EXERCISE DIRECTIONS
Reproduce all of the entries character for character, while leaving out any pictures they contain.

RECORD SET
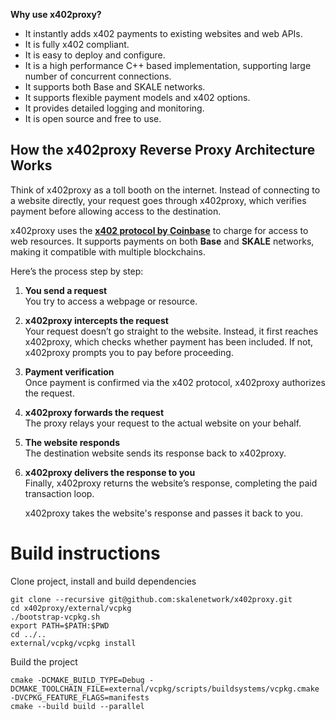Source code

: **Why use x402proxy?**

- It instantly adds x402 payments to existing websites and web APIs.
- It is fully x402 compliant.
- It is easy to deploy and configure.
- It is a high performance C++ based implementation, supporting large number of concurrent connections.
- It supports both Base and SKALE networks.
- It supports flexible payment models and x402 options.
- It provides detailed logging and monitoring.
- It is open source and free to use.

## How the x402proxy Reverse Proxy Architecture Works

Think of x402proxy as a toll booth on the internet. Instead of connecting to a website directly, your request goes through x402proxy, which verifies payment before allowing access to the destination.  

x402proxy uses the [**x402 protocol by Coinbase**](https://docs.cdp.coinbase.com/x402/docs/welcome) to charge for access to web resources. It supports payments on both **Base** and **SKALE** networks, making it compatible with multiple blockchains.  

Here’s the process step by step:  

1. **You send a request**  
   You try to access a webpage or resource.  

2. **x402proxy intercepts the request**  
   Your request doesn’t go straight to the website. Instead, it first reaches x402proxy, which checks whether payment has been included. If not, x402proxy prompts you to pay before proceeding.  

3. **Payment verification**  
   Once payment is confirmed via the x402 protocol, x402proxy authorizes the request.  

4. **x402proxy forwards the request**  
   The proxy relays your request to the actual website on your behalf.  

5. **The website responds**  
   The destination website sends its response back to x402proxy.  

6. **x402proxy delivers the response to you**  
   Finally, x402proxy returns the website’s response, completing the paid transaction loop.  

   x402proxy takes the website's response and passes it back to you.


# Build instructions

Clone project, install and build dependencies

```
git clone --recursive git@github.com:skalenetwork/x402proxy.git 
cd x402proxy/external/vcpkg
./bootstrap-vcpkg.sh 
export PATH=$PATH:$PWD 
cd ../..
external/vcpkg/vcpkg install
```

Build the project

```
cmake -DCMAKE_BUILD_TYPE=Debug -DCMAKE_TOOLCHAIN_FILE=external/vcpkg/scripts/buildsystems/vcpkg.cmake -DVCPKG_FEATURE_FLAGS=manifests
cmake --build build --parallel
```



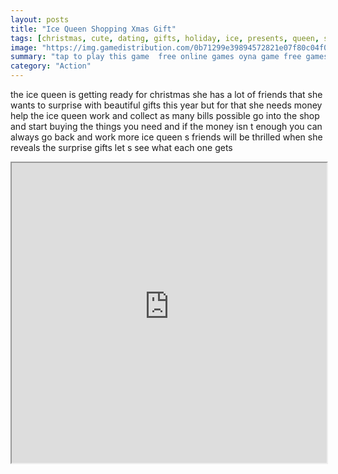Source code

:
 ```yaml
---
layout: posts
title: "Ice Queen Shopping Xmas Gift"
tags: [christmas, cute, dating, gifts, holiday, ice, presents, queen, shopping, free, online, games, oyna, game, free, games, play, play, games]
image: "https://img.gamedistribution.com/0b71299e39894572821e07f80c04f0f4.jpg"
summary: "tap to play this game  free online games oyna game free games play play games"
category: "Action"
---
```


the ice queen is getting ready for christmas she has a lot of friends that she wants to surprise with beautiful gifts this year but for that she needs money help the ice queen work and collect as many bills possible go into the shop and start buying the things you need and if the money isn t enough you can always go back and work more ice queen s friends will be thrilled when she reveals the surprise gifts let s see what each one gets

<iframe width="100%" height="480px;" src="https://html5.gamedistribution.com/0b71299e39894572821e07f80c04f0f4/"></iframe>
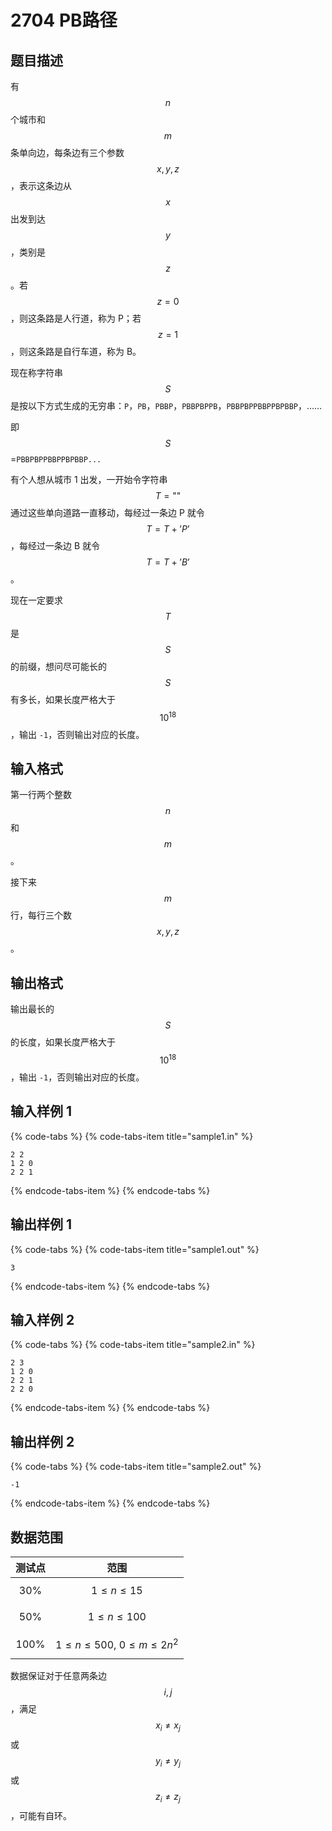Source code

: # 2704 PB路径

## 题目描述

有 $$n$$ 个城市和 $$m$$ 条单向边，每条边有三个参数 $$x,\,y,\,z$$，表示这条边从 $$x$$ 出发到达 $$y$$，类别是 $$z$$。若 $$z=0$$，则这条路是人行道，称为 P；若 $$z=1$$，则这条路是自行车道，称为 B。

现在称字符串 $$S$$ 是按以下方式生成的无穷串：`P`，`PB`，`PBBP`，`PBBPBPPB`，`PBBPBPPBBPPBPBBP`，……

即 $$S$$=`PBBPBPPBBPPBPBBP...`

有个人想从城市 1 出发，一开始令字符串 $$T=\text{""}$$ 通过这些单向道路一直移动，每经过一条边 P 就令 $$T=T+’P’$$，每经过一条边 B 就令 $$T=T+’B’$$。

现在一定要求 $$T$$ 是 $$S$$ 的前缀，想问尽可能长的 $$S$$ 有多长，如果长度严格大于 $$10^{18}$$，输出 `-1`，否则输出对应的长度。

## 输入格式

第一行两个整数 $$n$$ 和 $$m$$。

接下来 $$m$$ 行，每行三个数 $$x,\,y,\,z$$。

## 输出格式

输出最长的 $$S$$ 的长度，如果长度严格大于 $$10^{18}$$，输出 `-1`，否则输出对应的长度。

## 输入样例 1

{% code-tabs %}
{% code-tabs-item title="sample1.in" %}
```text
2 2
1 2 0
2 2 1
```
{% endcode-tabs-item %}
{% endcode-tabs %}

## 输出样例 1

{% code-tabs %}
{% code-tabs-item title="sample1.out" %}
```text
3
```
{% endcode-tabs-item %}
{% endcode-tabs %}

## 输入样例 2

{% code-tabs %}
{% code-tabs-item title="sample2.in" %}
```text
2 3
1 2 0
2 2 1
2 2 0
```
{% endcode-tabs-item %}
{% endcode-tabs %}

## 输出样例 2

{% code-tabs %}
{% code-tabs-item title="sample2.out" %}
```text
-1
```
{% endcode-tabs-item %}
{% endcode-tabs %}

## 数据范围

| 测试点 | 范围 |
| :---: | :---: |
| 30% | $$1 \leq n \leq 15$$ |
| 50% | $$1 \leq n \leq 100$$ |
| 100% | $$1 \leq n \leq 500,\ 0 \leq m \leq 2n^2$$ |

数据保证对于任意两条边 $$i,\,j$$，满足 $$x_i \not = x_j$$ 或 $$y_i \not = y_j$$ 或 $$z_i \not = z_j$$，可能有自环。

RESPONSE
Source code

: **Why use x402proxy?**

- It instantly adds x402 payments to existing websites and web APIs.
- It is fully x402 compliant.
- It is easy to deploy and configure.
- It is a high performance C++ based implementation, supporting large number of concurrent connections.
- It supports both Base and SKALE networks.
- It supports flexible payment models and x402 options.
- It provides detailed logging and monitoring.
- It is open source and free to use.

## How the x402proxy Reverse Proxy Architecture Works

Think of x402proxy as a toll booth on the internet. Instead of connecting to a website directly, your request goes through x402proxy, which verifies payment before allowing access to the destination.  

x402proxy uses the [**x402 protocol by Coinbase**](https://docs.cdp.coinbase.com/x402/docs/welcome) to charge for access to web resources. It supports payments on both **Base** and **SKALE** networks, making it compatible with multiple blockchains.  

Here’s the process step by step:  

1. **You send a request**  
   You try to access a webpage or resource.  

2. **x402proxy intercepts the request**  
   Your request doesn’t go straight to the website. Instead, it first reaches x402proxy, which checks whether payment has been included. If not, x402proxy prompts you to pay before proceeding.  

3. **Payment verification**  
   Once payment is confirmed via the x402 protocol, x402proxy authorizes the request.  

4. **x402proxy forwards the request**  
   The proxy relays your request to the actual website on your behalf.  

5. **The website responds**  
   The destination website sends its response back to x402proxy.  

6. **x402proxy delivers the response to you**  
   Finally, x402proxy returns the website’s response, completing the paid transaction loop.  

   x402proxy takes the website's response and passes it back to you.


# Build instructions

Clone project, install and build dependencies

```
git clone --recursive git@github.com:skalenetwork/x402proxy.git 
cd x402proxy/external/vcpkg
./bootstrap-vcpkg.sh 
export PATH=$PATH:$PWD 
cd ../..
external/vcpkg/vcpkg install
```

Build the project

```
cmake -DCMAKE_BUILD_TYPE=Debug -DCMAKE_TOOLCHAIN_FILE=external/vcpkg/scripts/buildsystems/vcpkg.cmake -DVCPKG_FEATURE_FLAGS=manifests
cmake --build build --parallel
```



Source code

:
 ```yaml
---
layout: posts
title: "Ice Queen Shopping Xmas Gift"
tags: [christmas, cute, dating, gifts, holiday, ice, presents, queen, shopping, free, online, games, oyna, game, free, games, play, play, games]
image: "https://img.gamedistribution.com/0b71299e39894572821e07f80c04f0f4.jpg"
summary: "tap to play this game  free online games oyna game free games play play games"
category: "Action"
---
```


the ice queen is getting ready for christmas she has a lot of friends that she wants to surprise with beautiful gifts this year but for that she needs money help the ice queen work and collect as many bills possible go into the shop and start buying the things you need and if the money isn t enough you can always go back and work more ice queen s friends will be thrilled when she reveals the surprise gifts let s see what each one gets

<iframe width="100%" height="480px;" src="https://html5.gamedistribution.com/0b71299e39894572821e07f80c04f0f4/"></iframe>
Source code

: # 2704 PB路径

## 题目描述

有 $$n$$ 个城市和 $$m$$ 条单向边，每条边有三个参数 $$x,\,y,\,z$$，表示这条边从 $$x$$ 出发到达 $$y$$，类别是 $$z$$。若 $$z=0$$，则这条路是人行道，称为 P；若 $$z=1$$，则这条路是自行车道，称为 B。

现在称字符串 $$S$$ 是按以下方式生成的无穷串：`P`，`PB`，`PBBP`，`PBBPBPPB`，`PBBPBPPBBPPBPBBP`，……

即 $$S$$=`PBBPBPPBBPPBPBBP...`

有个人想从城市 1 出发，一开始令字符串 $$T=\text{""}$$ 通过这些单向道路一直移动，每经过一条边 P 就令 $$T=T+’P’$$，每经过一条边 B 就令 $$T=T+’B’$$。

现在一定要求 $$T$$ 是 $$S$$ 的前缀，想问尽可能长的 $$S$$ 有多长，如果长度严格大于 $$10^{18}$$，输出 `-1`，否则输出对应的长度。

## 输入格式

第一行两个整数 $$n$$ 和 $$m$$。

接下来 $$m$$ 行，每行三个数 $$x,\,y,\,z$$。

## 输出格式

输出最长的 $$S$$ 的长度，如果长度严格大于 $$10^{18}$$，输出 `-1`，否则输出对应的长度。

## 输入样例 1

{% code-tabs %}
{% code-tabs-item title="sample1.in" %}
```text
2 2
1 2 0
2 2 1
```
{% endcode-tabs-item %}
{% endcode-tabs %}

## 输出样例 1

{% code-tabs %}
{% code-tabs-item title="sample1.out" %}
```text
3
```
{% endcode-tabs-item %}
{% endcode-tabs %}

## 输入样例 2

{% code-tabs %}
{% code-tabs-item title="sample2.in" %}
```text
2 3
1 2 0
2 2 1
2 2 0
```
{% endcode-tabs-item %}
{% endcode-tabs %}

## 输出样例 2

{% code-tabs %}
{% code-tabs-item title="sample2.out" %}
```text
-1
```
{% endcode-tabs-item %}
{% endcode-tabs %}

## 数据范围

| 测试点 | 范围 |
| :---: | :---: |
| 30% | $$1 \leq n \leq 15$$ |
| 50% | $$1 \leq n \leq 100$$ |
| 100% | $$1 \leq n \leq 500,\ 0 \leq m \leq 2n^2$$ |

数据保证对于任意两条边 $$i,\,j$$，满足 $$x_i \not = x_j$$ 或 $$y_i \not = y_j$$ 或 $$z_i \not = z_j$$，可能有自环。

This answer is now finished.